Il y a chez Bachelard comme chez Freud une étroite connexion entre pulsion et représentation. L’appréhension des objets dans la connaissance s’avère contaminée par une projection de soi dans les objets. Un inconscient dynamique fait sans cesse irruption sur le terrain cognitif.
Le problème du progrès de la connaissance doit être posé en termes d’obstacles. Ces derniers se donnent essentiellement sous deux aspects : structural et énergétique. Cela signifie d’une part que le sujet n’est pas intellectuellement préparé au saut en abstraction qui s’impose. Cela exprime d’autre part un primat, celui du principe de plaisir et de l’énergie libre sur le principe de réalité et de l’énergie liée.

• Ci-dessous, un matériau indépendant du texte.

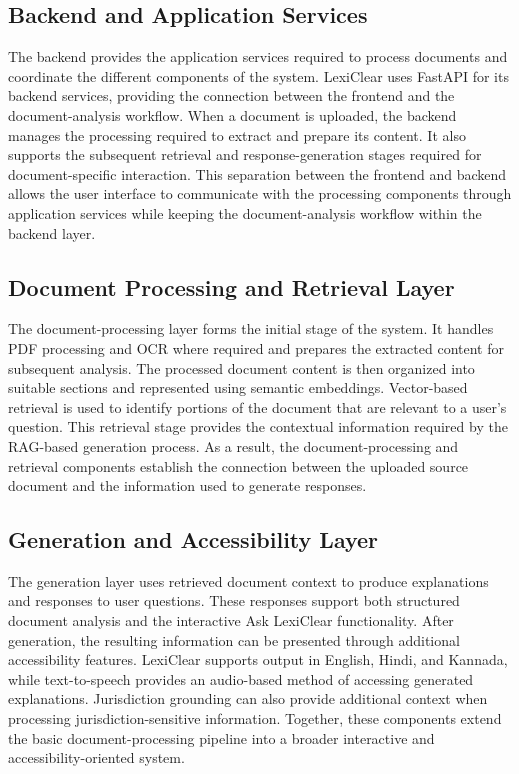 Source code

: \documentclass[12pt,a4paper,oneside]{report}
\begin{document}
\subsection{Backend and Application Services}

The backend provides the application services required to process documents
and coordinate the different components of the system. LexiClear uses
FastAPI for its backend services, providing the connection between the
frontend and the document-analysis workflow. When a document is uploaded,
the backend manages the processing required to extract and prepare its
content. It also supports the subsequent retrieval and response-generation
stages required for document-specific interaction. This separation between
the frontend and backend allows the user interface to communicate with the
processing components through application services while keeping the
document-analysis workflow within the backend layer.

\subsection{Document Processing and Retrieval Layer}

The document-processing layer forms the initial stage of the system. It
handles PDF processing and OCR where required and prepares the extracted
content for subsequent analysis. The processed document content is then
organized into suitable sections and represented using semantic embeddings.
Vector-based retrieval is used to identify portions of the document that are
relevant to a user's question. This retrieval stage provides the contextual
information required by the RAG-based generation process. As a result, the
document-processing and retrieval components establish the connection between
the uploaded source document and the information used to generate responses.

\subsection{Generation and Accessibility Layer}

The generation layer uses retrieved document context to produce explanations
and responses to user questions. These responses support both structured
document analysis and the interactive Ask LexiClear functionality. After
generation, the resulting information can be presented through additional
accessibility features. LexiClear supports output in English, Hindi, and
Kannada, while text-to-speech provides an audio-based method of accessing
generated explanations. Jurisdiction grounding can also provide additional
context when processing jurisdiction-sensitive information. Together, these
components extend the basic document-processing pipeline into a broader
interactive and accessibility-oriented system.
\end{document}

La notion de coupure épistémologique en reflète bien la complexité. Elle possède comme chez Comte deux dimensions : historique (histoire des sciences) et individuelle (psychogenèse des concepts). De là une réinterprétation possible de la loi des trois états : préscientifique (de l’Antiquité au XVIIIè siècle), scientifique (de la fin du XVIIIè au début du XXè), scientifique renouvelé (de 1905 à nos jours). Par ailleurs, une rupture ne situe pas nécessairement au même niveau qu’une autre. Cela dépend de ce qu’elle désigne : un moment de la construction d’un concept au sein d’une science déjà rationnelle, un changement de paradigme dans la rationalité, l’avènement de la scientificité, le devenir scientifique d’une discipline. Enfin, cette idée même de coupure engage plus ou moins deux aspects. Il s’agit d’abord d’une réforme de la structure de l’expérience, des habitudes intellectuelles, des concepts et des méthodes. On peut ensuite entrevoir, en même temps, et ce de façon variable selon le niveau où la coupure s’effectue, une conversion des intérêts.
Pareille complexité va obliger Bachelard à opérer une double articulation des étapes de la formation. Cela se fera entre histoire et individu de même qu’entre psychologie de l’esprit et psychologie de l’âme. Tout d’abord, à la périodisation précédente (loi comtienne des états historiques) va correspondre une loi d’évolution individuelle (états de l’esprit dans la formation scientifique). Cela se décline comme suit : état concret voué au pittoresque de la variété ou à la nostalgie des synthèses précoces ; état concret-abstrait du rationalisme géométrique, où la mathématique est plus descriptive que formatrice ; état abstrait, en rupture complète avec l’expérience immédiate, où la mathématique constitue vraiment les concepts. Ensuite, ces trois états de la formation du sujet (esprit) renvoient aux remaniements des intérêts qui en constituent la base effective. De là une proposition pour une typologie de l’âme. Celle-ci se formule de la manière suivante : âme puérile et mondaine, toute de curiosité superficielle ; âme professorale, sorte de dogmatisme qui fonde l’autorité, repli sur la science sûre et les méthodes éprouvées ; âme en mal d’abstraire et de quintessencier, ou intérêt de la recherche comme forme de l’héroïsme moderne.
Dans cette surexistence scientifique, cette aventure de la raison ouverte, se racine la problématique bachelardienne de la patience. Il s’agit d’articuler une psychanalyse des intérêts impurs à une psychosynthèse de l’intérêt purifié. Un déplacement est imposé (et non une destruction). On doit encourager cette fois un intéressement « désintéressé ». Cette purification seule installe dans la patience scientifique. Sans cet intérêt psychanalysé, cette dernière ne serait que souffrance. Mais une fois rendu à son dynamisme autogène, à sa conscience de dialogue, à sa fonction de surveillance, elle devient « vie spirituelle » 295 .
M. Fabre. 1995. Bachelard éducateur, Paris : P.U.F. p.41.